Aim of the task:
Report back the lines in this listing that carry the string "patterns".

··· Records for this exercise

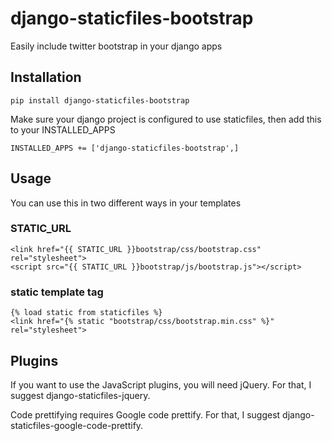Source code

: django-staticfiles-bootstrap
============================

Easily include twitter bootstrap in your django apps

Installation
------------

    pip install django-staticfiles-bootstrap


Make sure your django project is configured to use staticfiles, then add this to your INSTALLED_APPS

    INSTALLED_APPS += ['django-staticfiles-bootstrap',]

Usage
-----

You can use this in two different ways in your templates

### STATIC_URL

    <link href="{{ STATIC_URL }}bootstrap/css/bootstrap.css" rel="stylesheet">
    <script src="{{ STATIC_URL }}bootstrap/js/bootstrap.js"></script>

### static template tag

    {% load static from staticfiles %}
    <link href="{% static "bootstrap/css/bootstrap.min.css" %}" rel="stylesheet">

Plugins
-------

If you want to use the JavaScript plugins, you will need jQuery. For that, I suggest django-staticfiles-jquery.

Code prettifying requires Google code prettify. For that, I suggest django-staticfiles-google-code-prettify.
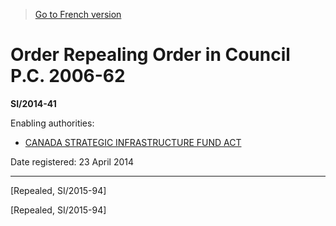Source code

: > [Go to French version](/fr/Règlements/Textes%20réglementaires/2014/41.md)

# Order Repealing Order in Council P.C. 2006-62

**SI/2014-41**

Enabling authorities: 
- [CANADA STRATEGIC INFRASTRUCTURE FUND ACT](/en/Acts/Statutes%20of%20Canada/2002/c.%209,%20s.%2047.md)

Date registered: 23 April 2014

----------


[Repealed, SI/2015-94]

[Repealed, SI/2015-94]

······
··· Records for this exercise

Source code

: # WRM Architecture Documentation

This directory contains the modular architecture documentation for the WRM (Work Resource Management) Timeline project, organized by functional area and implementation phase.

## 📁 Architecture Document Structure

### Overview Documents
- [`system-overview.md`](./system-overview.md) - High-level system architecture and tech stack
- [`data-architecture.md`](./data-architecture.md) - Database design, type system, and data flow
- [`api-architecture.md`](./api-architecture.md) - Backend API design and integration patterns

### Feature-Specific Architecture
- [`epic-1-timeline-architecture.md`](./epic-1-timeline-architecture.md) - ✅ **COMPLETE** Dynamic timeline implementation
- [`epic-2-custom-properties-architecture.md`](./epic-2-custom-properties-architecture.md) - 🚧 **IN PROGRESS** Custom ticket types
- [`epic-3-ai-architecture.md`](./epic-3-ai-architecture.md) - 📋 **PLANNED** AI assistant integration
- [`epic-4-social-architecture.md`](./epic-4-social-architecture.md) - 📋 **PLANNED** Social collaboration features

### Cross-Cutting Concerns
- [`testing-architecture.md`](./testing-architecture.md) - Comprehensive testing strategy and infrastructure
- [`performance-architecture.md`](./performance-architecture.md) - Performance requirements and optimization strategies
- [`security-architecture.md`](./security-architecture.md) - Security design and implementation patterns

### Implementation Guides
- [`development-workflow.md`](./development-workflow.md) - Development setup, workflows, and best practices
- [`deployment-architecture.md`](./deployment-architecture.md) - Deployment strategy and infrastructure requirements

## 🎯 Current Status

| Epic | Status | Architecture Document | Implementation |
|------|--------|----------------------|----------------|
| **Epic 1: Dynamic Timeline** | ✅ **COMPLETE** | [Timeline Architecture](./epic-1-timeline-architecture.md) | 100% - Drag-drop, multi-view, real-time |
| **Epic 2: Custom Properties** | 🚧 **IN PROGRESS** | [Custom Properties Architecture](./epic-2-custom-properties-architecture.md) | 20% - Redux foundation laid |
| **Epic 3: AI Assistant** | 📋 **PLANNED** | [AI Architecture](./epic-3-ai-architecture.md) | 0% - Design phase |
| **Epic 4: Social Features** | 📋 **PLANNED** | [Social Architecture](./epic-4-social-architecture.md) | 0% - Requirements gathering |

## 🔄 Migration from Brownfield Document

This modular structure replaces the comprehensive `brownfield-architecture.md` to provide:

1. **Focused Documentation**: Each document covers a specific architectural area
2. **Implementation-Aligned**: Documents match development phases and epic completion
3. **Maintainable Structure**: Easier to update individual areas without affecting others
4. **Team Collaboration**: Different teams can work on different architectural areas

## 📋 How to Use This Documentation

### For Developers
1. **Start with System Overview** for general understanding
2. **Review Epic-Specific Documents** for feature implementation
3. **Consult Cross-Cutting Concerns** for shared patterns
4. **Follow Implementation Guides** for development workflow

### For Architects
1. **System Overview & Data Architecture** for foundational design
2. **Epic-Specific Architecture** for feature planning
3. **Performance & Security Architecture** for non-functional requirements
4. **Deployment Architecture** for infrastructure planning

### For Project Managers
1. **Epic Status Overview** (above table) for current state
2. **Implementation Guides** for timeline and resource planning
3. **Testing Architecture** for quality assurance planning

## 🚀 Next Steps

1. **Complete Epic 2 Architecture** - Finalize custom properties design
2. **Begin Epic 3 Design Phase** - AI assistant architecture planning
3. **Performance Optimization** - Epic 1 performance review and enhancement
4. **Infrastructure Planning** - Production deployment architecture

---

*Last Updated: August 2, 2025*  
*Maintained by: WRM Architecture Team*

······

Task output:
- [`api-architecture.md`](./api-architecture.md) - Backend API design and integration patterns
- [`security-architecture.md`](./security-architecture.md) - Security design and implementation patterns
3. **Consult Cross-Cutting Concerns** for shared patterns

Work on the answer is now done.